Based on the relevant metric, a suitable model can be chosen for further hyperparameter tuning.

LightGBM is chosen for further hyperparameter tuning because it has the best performance on recall metric and it came close second when comparing using F1-scores

### Hyperparameter tuning

RandomSearchCV vs GridSearchCV

- Random Search is more suitable for large datasets, with a large number of parameter settings
- Grid Search results in a more precise hyperparameter tuning, thus resulting in better model performance. Intelligent tuning mechanism can also help reduce the time taken in GridSearch by a large factor

- Will optimize on F1 metric.
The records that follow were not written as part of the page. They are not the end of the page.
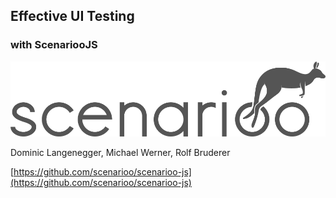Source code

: ## Effective UI Testing

### <span class="noUppercase">with ScenariooJS</span>

<img class="noborder" src="images/scenarioo.png">

Dominic Langenegger, Michael Werner, Rolf Bruderer

[https://github.com/scenarioo/scenarioo-js](https://github.com/scenarioo/scenarioo-js)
We could easily reach 75% Recall from the default parameters as seen earlier



In [None]:
from sklearn.pipeline import Pipeline
from sklearn.model_selection import GridSearchCV, RandomizedSearchCV
from lightgbm import LGBMClassifier

In [None]:
## Preparing data and a few common model parameters
# Unscaled features will be used since it's a tree model

X_train = df_train.drop(columns = ['Exited'], axis = 1)
X_val = df_val.drop(columns = ['Exited'], axis = 1)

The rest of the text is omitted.